A fresh look: Two years in the WTO

Drawing by Alexei Iorsh

Drawing by Alexei Iorsh

The effects of Russia's accession to the WTO have been felt differently across various market segments. Experts in the car dealership and meat industry explain their experiences in the new market conditions.

By Sergei Mikhailov

Russia’s accession to the World Trade Organization (WTO), when it finally came in August 2012 after almost two decades of fraught negotiations, provoked fears among those operating in the country’s more vulnerable industries. Would we be swamped by foreign products? Would domestic producers survive? Concern certainly ran high in my own area, the Russian meat industry. Now, on Russia’s second anniversary as a WTO member, we can take a sober look at whether those fears were justified.

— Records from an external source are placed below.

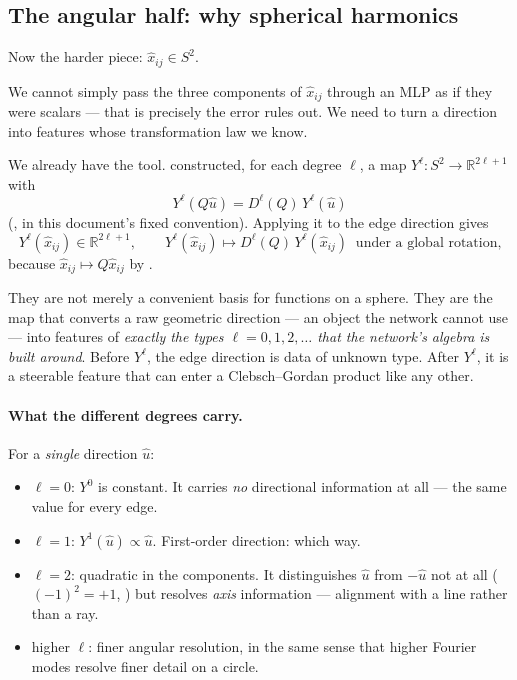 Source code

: \documentclass[11pt,a4paper]{report}
\theoremstyle{definition}
\theoremstyle{remark}
\newcommand{\RR}{\mathbb R}
\begin{document}
\subsection{The angular half: why spherical harmonics}
\label{sec:angular-features}

Now the harder piece: $\hat x_{ij}\in S^2$.

We cannot simply pass the three components of $\hat x_{ij}$ through an MLP
as if they were scalars --- that is precisely the error
 rules out. We need to turn a direction into
features whose transformation law we know.

We already have the tool. 
constructed, for each degree $\ell$, a map
$Y^\ell:S^2\to\RR^{2\ell+1}$ with
\[
Y^\ell(Q\hat u) = D^\ell(Q)\,Y^\ell(\hat u)
\]
(, in this document's fixed convention).
Applying it to the edge direction gives
\[
Y^\ell(\hat x_{ij})\in\RR^{2\ell+1},
\qquad
Y^\ell(\hat x_{ij}) \longmapsto D^\ell(Q)\,Y^\ell(\hat x_{ij})
\ \text{ under a global rotation,}
\]
because $\hat x_{ij}\mapsto Q\hat x_{ij}$ by
.

\begin{tcolorbox}[colback=green!3,colframe=green!35!black,title={The point of spherical harmonics, stated plainly}]
They are not merely a convenient basis for functions on a sphere. They are
the map that converts a raw geometric direction --- an object the network
cannot use --- into features of \emph{exactly the types
$\ell=0,1,2,\dots$ that the network's algebra is built around}. Before
$Y^\ell$, the edge direction is data of unknown type. After $Y^\ell$, it is
a steerable feature that can enter a Clebsch--Gordan product like any other.
\end{tcolorbox}

\paragraph{What the different degrees carry.} For a \emph{single} direction
$\hat u$:
\begin{itemize}[nosep]
\item $\ell=0$: $Y^0$ is constant. It carries \emph{no} directional
information at all --- the same value for every edge.
\item $\ell=1$: $Y^1(\hat u)\propto\hat u$. First-order direction: which way.
\item $\ell=2$: quadratic in the components. It distinguishes $\hat u$ from
$-\hat u$ not at all ($(-1)^2=+1$, ) but resolves
\emph{axis} information --- alignment with a line rather than a ray.
\item higher $\ell$: finer angular resolution, in the same sense that higher
Fourier modes resolve finer detail on a circle.
\end{itemize}
\end{document}
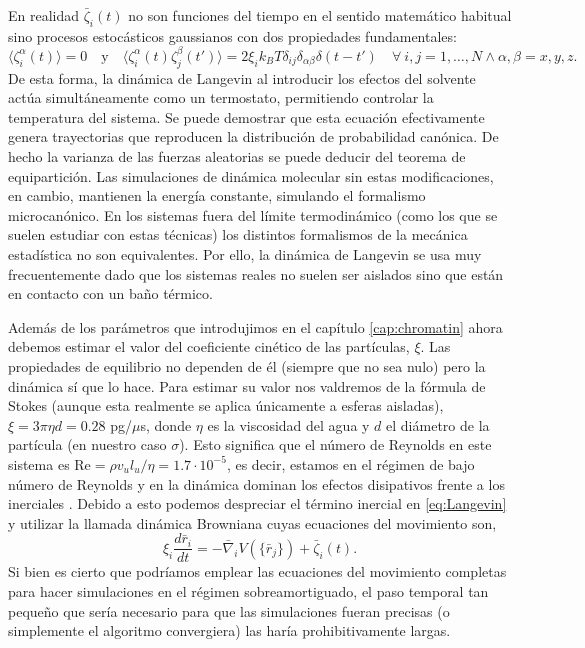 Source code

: En realidad $\bar{\zeta}_i(t)$ no son funciones del tiempo en el sentido matemático habitual sino procesos estocásticos gaussianos con dos propiedades fundamentales:
\begin{equation}
    \label{eq:random_forces_properties}
    \langle \zeta_i^\alpha(t) \rangle=0 \quad \text{y} \quad \langle \zeta_i^\alpha(t)\zeta_j^\beta(t') \rangle=2\xi_ik_BT\delta_{ij}\delta_{\alpha\beta}\delta(t-t') \quad \forall \ i,j=1,\dots,N \land \alpha,\beta=x,y,z.
\end{equation}
De esta forma, la dinámica de Langevin al introducir los efectos del solvente actúa simultáneamente como un termostato, permitiendo controlar la temperatura del sistema. Se puede demostrar \cite{Coffey2012} que esta ecuación efectivamente genera trayectorias que reproducen la distribución de probabilidad canónica. De hecho la varianza de las fuerzas aleatorias se puede deducir del teorema de equipartición. Las simulaciones de dinámica molecular sin estas modificaciones, en cambio, mantienen la energía constante, simulando el formalismo microcanónico. En los sistemas fuera del límite termodinámico (como los que se suelen estudiar con estas técnicas) los distintos formalismos de la mecánica estadística no son equivalentes. Por ello, la dinámica de Langevin se usa muy frecuentemente dado que los sistemas reales no suelen ser aislados sino que están en contacto con un baño térmico.

Además de los parámetros que introdujimos en el capítulo \ref{cap:chromatin} ahora debemos estimar el valor del coeficiente cinético de las partículas, $\xi$. Las propiedades de equilibrio no dependen de él (siempre que no sea nulo) pero la dinámica sí que lo hace. Para estimar su valor nos valdremos de la fórmula de Stokes (aunque esta realmente se aplica únicamente a esferas aisladas), $\xi=3\pi\eta d=0.28$ pg/$\mu$s, donde $\eta$ es la viscosidad del agua y $d$ el diámetro de la partícula (en nuestro caso $\sigma$). Esto significa que el número de Reynolds en este sistema es $\text{Re}=\rho v_ul_u/\eta=1.7\cdot 10^{-5}$, es decir, estamos en el régimen de bajo número de Reynolds y en la dinámica dominan los efectos disipativos frente a los inerciales \cite{Purcell1977}. Debido a esto podemos despreciar el término inercial en \eqref{eq:Langevin} y utilizar la llamada dinámica Browniana cuyas ecuaciones del movimiento son,
\begin{equation}
    \label{eq:Brownian}
    \xi_i\frac{d\bar{r}_i}{dt}=-\bar{\nabla}_iV\left(\{\bar{r}_j\}\right)+\bar{\zeta}_i(t).
\end{equation}
Si bien es cierto que podríamos emplear las ecuaciones del movimiento completas para hacer simulaciones en el régimen sobreamortiguado, el paso temporal tan pequeño que sería necesario para que las simulaciones fueran precisas (o simplemente el algoritmo convergiera) las haría prohibitivamente largas.

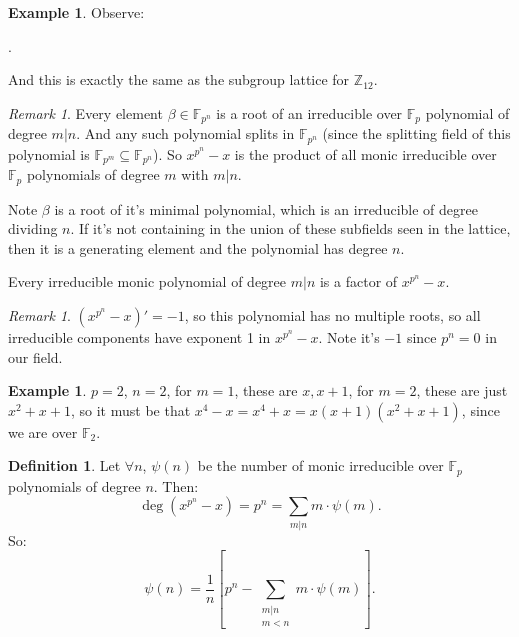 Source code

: \documentclass[9pt,reqno,twoside]{amsbook}
\theoremstyle{plain}
\numberwithin{section}{chapter}
\numberwithin{equation}{chapter}
\theoremstyle{definition}
\newtheorem{Def}[theorem]{Definition}
\newtheorem{Ex}[theorem]{Example}
\theoremstyle{remark}
\newtheorem{rem}[theorem]{Remark}
\theoremstyle{plain}
\newcommand{\sub}{\subseteq}
\newcommand{\z}{\mathbb{Z}}
\newcommand{\F}{\mathbb{F}}
\newcommand{\fracc}{\frac}
\begin{document}
\begin{Ex}
Observe:
\begin{center}
.
\end{center}
And this is exactly the same as the subgroup lattice for $\z_{12}$. 
\end{Ex}

\begin{rem}
Every element $\beta \in \F_{p^n}$ is a root of an irreducible over $\F_p$ polynomial of degree $m|n$. And any such polynomial splits in $\F_{p^n}$ (since the splitting field of this polynomial is $\F_{p^m} \sub \F_{p^n}$). So $x^{p^n} - x$ is the product of all monic irreducible over $\F_p$ polynomials of degree $m$ with $m|n$. 

Note $\beta$ is a root of it's minimal polynomial, which is an irreducible of degree dividing $n$. If it's not containing in the union of these subfields seen in the lattice, then it is a generating element and the polynomial has degree $n$. 

Every irreducible monic polynomial of degree $m|n$ is a factor of $x^{p^n} - x$. 
\end{rem}

\begin{rem}
$(x^{p^n} - x)' = -1$, so this polynomial has no multiple roots, so all irreducible components have exponent 1 in $x^{p^n} - x$. Note it's $-1$ since $p^n = 0$ in our field. 
\end{rem}

\begin{Ex}
$p = 2$, $n = 2$, for $m= 1$, these are $x, x+ 1$, for $m = 2$, these are just $x^2 + x + 1$, so it must be that $x^4 -x = x^4 + x = x(x + 1)(x^2 + x + 1)$, since we are over $\F_2$. 
\end{Ex}

\begin{Def}
Let $\forall n$, $\psi(n)$ be the number of monic irreducible over $\F_p$ polynomials of degree $n$. Then:
$$
\deg(x^{p^n} - x) = p^n = \sum_{m|n}m\cdot \psi(m).
$$
So:
$$\psi(n) = \fracc{1}{n}\left[ p^n - \sum_{\substack{m|n\\m<n}}m\cdot \psi(m)\right].
$$
\end{Def}
\end{document}

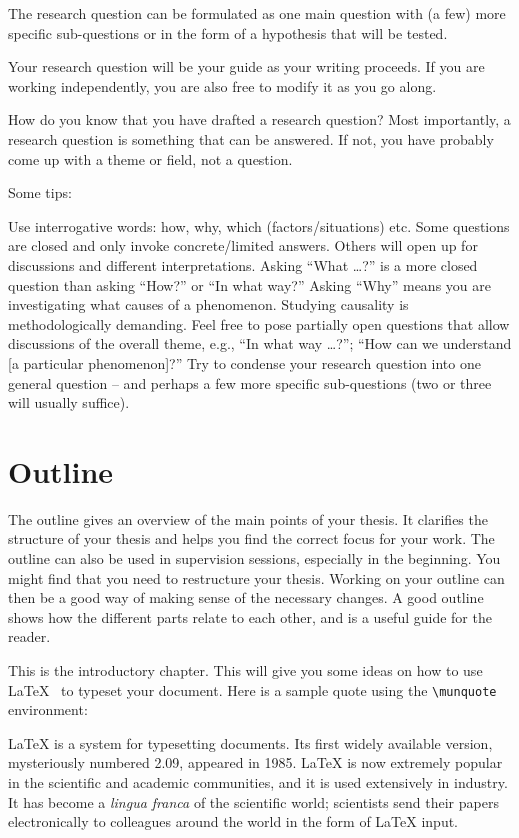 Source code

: The research question can be formulated as one main question with (a few) more specific sub-questions or in the form of a hypothesis that will be tested.

Your research question will be your guide as your writing proceeds. If you are working independently, you are also free to modify it as you go along.

How do you know that you have drafted a research question? Most importantly, a research question is something that can be answered. If not, you have probably come up with a theme or field, not a question.

Some tips:

Use interrogative words: how, why, which (factors/situations) etc.
Some questions are closed and only invoke concrete/limited answers. Others will open up for discussions and different interpretations.
Asking “What …?” is a more closed question than asking “How?” or “In what way?”
Asking “Why” means you are investigating what causes of a phenomenon. Studying causality is methodologically demanding.
Feel free to pose partially open questions that allow discussions of the overall theme, e.g., “In what way …?”; “How can we understand [a particular phenomenon]?”
Try to condense your research question into one general question – and perhaps a few more specific sub-questions (two or three will usually suffice).

\section{Outline}
The outline gives an overview of the main points of your thesis. It clarifies the structure of your thesis and helps you find the correct focus for your work. The outline can also be used in supervision sessions, especially in the beginning. You might find that you need to restructure your thesis. Working on your outline can then be a good way of making sense of the necessary changes. A good outline shows how the different parts relate to each other, and is a useful guide for the reader.








This is the introductory chapter.  This will give you some
ideas on how to use \LaTeX~\cite{lam1994} to typeset your document.
Here is a sample quote using the \verb+\munquote+ environment:

\begin{munquote}%
\LaTeX{} is a system for typesetting documents.  Its first widely
available version, mysteriously numbered 2.09, appeared in 1985.  \LaTeX{}
is now extremely popular in the scientific and academic communities, and
it is used extensively in industry.  It has become a \emph{lingua franca}
of the scientific world; scientists send their papers electronically to
colleagues around the world in the form of \LaTeX{} input.%
\end{munquote}

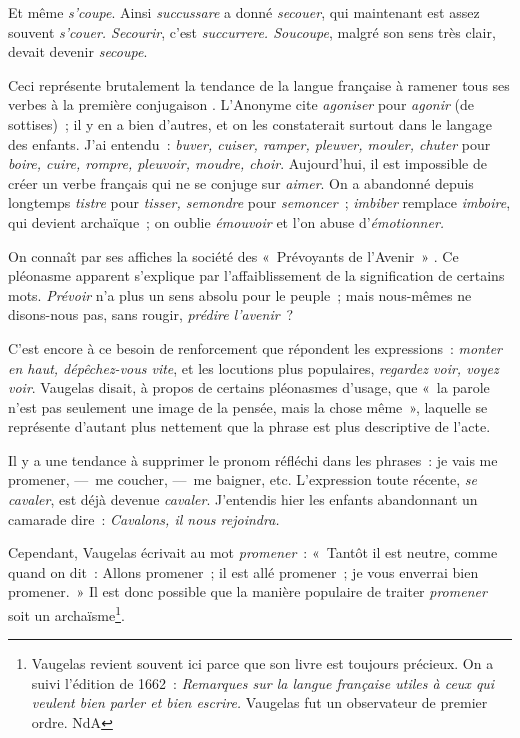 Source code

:\documentclass[french,twoside]{book} %
\def\mednobreak{\ifdim\lastskip<\medskipamount
  \removelastskip\nopagebreak\medskip\fi}
\newcommand{\labelblock}[1]{\medbreak{\noindent\color{rubric}\bfseries #1}\par\mednobreak}
\begin{document}
\labelblock{{\itshape Secoupe.}}

\noindent Et même {\itshape s’coupe}. Ainsi {\itshape succussare} a donné {\itshape secouer}, qui maintenant est assez souvent {\itshape s’couer. Secourir}, c’est {\itshape succurrere. Soucoupe}, malgré son sens très clair, devait devenir {\itshape secoupe}.\par

\labelblock{{\itshape Vous faisez.}}

\noindent Ceci représente brutalement la tendance de la langue française à ramener tous ses verbes à la première conjugaison . L’Anonyme cite {\itshape agoniser} pour {\itshape agonir} (de sottises) ; il y en a bien d’autres, et on les constaterait surtout dans le langage des enfants. J’ai entendu : {\itshape buver, cuiser, ramper, pleuver, mouler, chuter} pour {\itshape boire, cuire, rompre, pleuvoir, moudre, choir}. Aujourd’hui, il est impossible de créer un verbe français qui ne se conjuge sur {\itshape aimer}. On a abandonné depuis longtemps {\itshape tistre} pour {\itshape tisser, semondre} pour {\itshape semoncer} ; {\itshape imbiber} remplace {\itshape imboire}, qui devient archaïque ; on oublie {\itshape émouvoir} et l’on abuse d’{\itshape émotionner.}\par

\labelblock{{\itshape Prévu d’avance.}}

\noindent On connaît par ses affiches la société des « Prévoyants de l’Avenir » . Ce pléonasme apparent s’explique par l’affaiblissement de la signification de certains mots. {\itshape Prévoir} n’a plus un sens absolu pour le peuple ; mais nous-mêmes ne disons-nous pas, sans rougir, {\itshape prédire l’avenir} ?\par
C’est encore à ce besoin de renforcement que répondent les expressions : {\itshape monter en haut, dépêchez-vous vite}, et les locutions plus populaires, {\itshape regardez voir, voyez voir}. Vaugelas disait, à propos de certains pléonasmes d’usage, que « la parole n’est pas seulement une image de la pensée, mais la chose même », laquelle se représente d’autant plus nettement que la phrase est plus descriptive de l’acte.\par

\labelblock{{\itshape Promener.}}

\noindent Il y a une tendance à supprimer le pronom réfléchi dans les phrases : je vais me promener, — me coucher, — me baigner, etc. L’expression toute récente, {\itshape se cavaler}, est déjà devenue {\itshape cavaler}. J’entendis hier les enfants abandonnant un camarade dire : {\itshape Cavalons, il nous rejoindra.}\par
Cependant, Vaugelas écrivait au mot {\itshape promener} : « Tantôt il est neutre, comme quand on dit : Allons promener ; il est allé promener ; je vous enverrai bien promener. » Il est donc possible que la manière populaire de traiter {\itshape promener} soit un archaïsme\footnote{ Vaugelas revient souvent ici parce que son livre est toujours précieux. On a suivi l’édition de 1662 : {\itshape Remarques sur la langue française utiles à ceux qui veulent bien parler et bien escrire.} Vaugelas fut un observateur de premier ordre. NdA}.\par
\end{document}
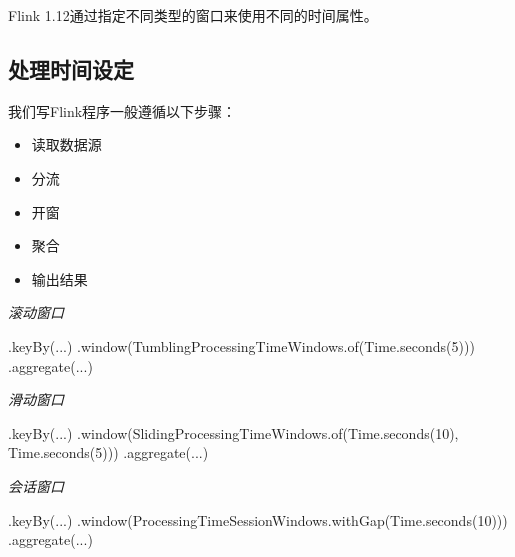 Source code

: \documentclass[cn,11pt,chinese]{elegantbook}
\newenvironment{Shaded}{}{}
\newcommand{\BuiltInTok}[1]{#1}
\newcommand{\DecValTok}[1]{\textcolor[rgb]{0.25,0.63,0.44}{#1}}
\newcommand{\FunctionTok}[1]{\textcolor[rgb]{0.02,0.16,0.49}{#1}}
\newcommand{\NormalTok}[1]{#1}
\providecommand{\tightlist}{%
  \setlength{\itemsep}{0pt}\setlength{\parskip}{0pt}}
\begin{document}
Flink 1.12通过指定不同类型的窗口来使用不同的时间属性。

\hypertarget{ux5904ux7406ux65f6ux95f4ux8bbeux5b9a}{%
\subsection{处理时间设定}\label{ux5904ux7406ux65f6ux95f4ux8bbeux5b9a}}

我们写Flink程序一般遵循以下步骤：

\begin{itemize}
\tightlist
\item
  读取数据源
\item
  分流
\item
  开窗
\item
  聚合
\item
  输出结果
\end{itemize}

\emph{滚动窗口}

\begin{Shaded}
\begin{Highlighting}[]
\NormalTok{.}\FunctionTok{keyBy}\NormalTok{(...)}
\NormalTok{.}\FunctionTok{window}\NormalTok{(TumblingProcessingTimeWindows.}\FunctionTok{of}\NormalTok{(}\BuiltInTok{Time}\NormalTok{.}\FunctionTok{seconds}\NormalTok{(}\DecValTok{5}\NormalTok{)))}
\NormalTok{.}\FunctionTok{aggregate}\NormalTok{(...)}
\end{Highlighting}
\end{Shaded}

\emph{滑动窗口}

\begin{Shaded}
\begin{Highlighting}[]
\NormalTok{.}\FunctionTok{keyBy}\NormalTok{(...)}
\NormalTok{.}\FunctionTok{window}\NormalTok{(SlidingProcessingTimeWindows.}\FunctionTok{of}\NormalTok{(}\BuiltInTok{Time}\NormalTok{.}\FunctionTok{seconds}\NormalTok{(}\DecValTok{10}\NormalTok{), }\BuiltInTok{Time}\NormalTok{.}\FunctionTok{seconds}\NormalTok{(}\DecValTok{5}\NormalTok{)))}
\NormalTok{.}\FunctionTok{aggregate}\NormalTok{(...)}
\end{Highlighting}
\end{Shaded}

\emph{会话窗口}

\begin{Shaded}
\begin{Highlighting}[]
\NormalTok{.}\FunctionTok{keyBy}\NormalTok{(...)}
\NormalTok{.}\FunctionTok{window}\NormalTok{(ProcessingTimeSessionWindows.}\FunctionTok{withGap}\NormalTok{(}\BuiltInTok{Time}\NormalTok{.}\FunctionTok{seconds}\NormalTok{(}\DecValTok{10}\NormalTok{)))}
\NormalTok{.}\FunctionTok{aggregate}\NormalTok{(...)}
\end{Highlighting}
\end{Shaded}
\end{document}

As a whole, from the perspective of the Russian meat industry, it does appear we joined the WTO on balanced terms. The quota system was preserved for chicken, which protects domestic production. Russia managed to achieve robust import substitution in this area, and today the poultry market is faring well.

The situation turned out to be more complicated for pork. Although WTO membership did lead to an increase in imports due to veterinary restrictions, the cancellation of the import duty on live hogs caused many operators to curtail investment due to fears of a drop in prices. Russia needs to import about a million tons of pork a year to cover the needs of the market. Operators are not yet willing to invest in pork production because the market is too volatile. Today, amid market scarcity, the price is high. But both for us and for producers, not only is the current price level important, but so is long-term stability and predictability, which allow investors to calculate the return on their investments.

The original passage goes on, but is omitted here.